In the material below, list every line carrying the string "subsubsection".

***** Provided material *****

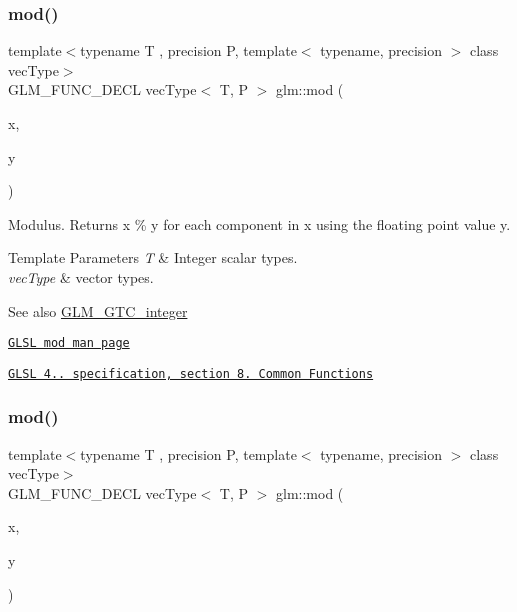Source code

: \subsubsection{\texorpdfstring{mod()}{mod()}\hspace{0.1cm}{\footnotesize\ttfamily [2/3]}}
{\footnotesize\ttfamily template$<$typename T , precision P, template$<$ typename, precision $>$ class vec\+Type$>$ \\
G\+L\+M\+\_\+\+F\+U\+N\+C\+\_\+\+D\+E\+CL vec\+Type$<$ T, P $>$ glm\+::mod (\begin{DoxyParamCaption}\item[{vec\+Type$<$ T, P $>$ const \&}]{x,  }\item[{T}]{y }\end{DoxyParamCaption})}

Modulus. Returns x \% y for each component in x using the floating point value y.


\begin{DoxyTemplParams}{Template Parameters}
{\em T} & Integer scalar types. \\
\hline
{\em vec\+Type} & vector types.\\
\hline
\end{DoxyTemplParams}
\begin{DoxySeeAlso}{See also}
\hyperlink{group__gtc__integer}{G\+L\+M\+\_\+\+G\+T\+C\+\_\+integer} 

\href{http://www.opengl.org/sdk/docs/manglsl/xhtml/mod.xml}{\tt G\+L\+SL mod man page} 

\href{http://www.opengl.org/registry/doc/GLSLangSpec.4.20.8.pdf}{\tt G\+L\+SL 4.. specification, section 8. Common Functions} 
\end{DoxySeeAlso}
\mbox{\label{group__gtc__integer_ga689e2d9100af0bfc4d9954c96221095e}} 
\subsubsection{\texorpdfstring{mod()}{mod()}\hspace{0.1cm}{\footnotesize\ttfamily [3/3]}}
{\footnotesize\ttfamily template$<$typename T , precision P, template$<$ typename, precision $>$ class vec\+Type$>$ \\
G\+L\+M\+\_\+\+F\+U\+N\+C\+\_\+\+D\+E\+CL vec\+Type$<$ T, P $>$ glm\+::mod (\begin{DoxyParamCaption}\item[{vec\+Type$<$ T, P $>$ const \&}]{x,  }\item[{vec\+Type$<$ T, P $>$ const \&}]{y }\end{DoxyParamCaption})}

*****
***** Provided material *****

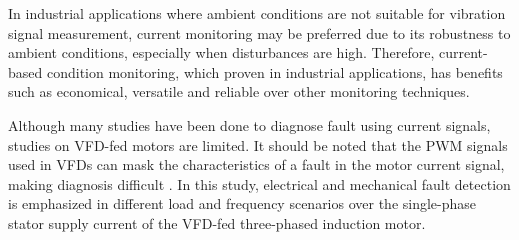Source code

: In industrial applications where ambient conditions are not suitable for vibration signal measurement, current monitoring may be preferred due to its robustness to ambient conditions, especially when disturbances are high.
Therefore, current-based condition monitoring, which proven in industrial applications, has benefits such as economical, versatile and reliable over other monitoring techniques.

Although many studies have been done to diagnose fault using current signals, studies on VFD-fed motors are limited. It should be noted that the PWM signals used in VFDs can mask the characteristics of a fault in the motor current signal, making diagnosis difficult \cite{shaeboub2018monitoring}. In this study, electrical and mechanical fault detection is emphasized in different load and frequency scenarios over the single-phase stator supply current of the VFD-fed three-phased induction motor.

*****

## [Task solution]
: \subsubsection{\texorpdfstring{mod()}{mod()}\hspace{0.1cm}{\footnotesize\ttfamily [2/3]}}
\subsubsection{\texorpdfstring{mod()}{mod()}\hspace{0.1cm}{\footnotesize\ttfamily [3/3]}}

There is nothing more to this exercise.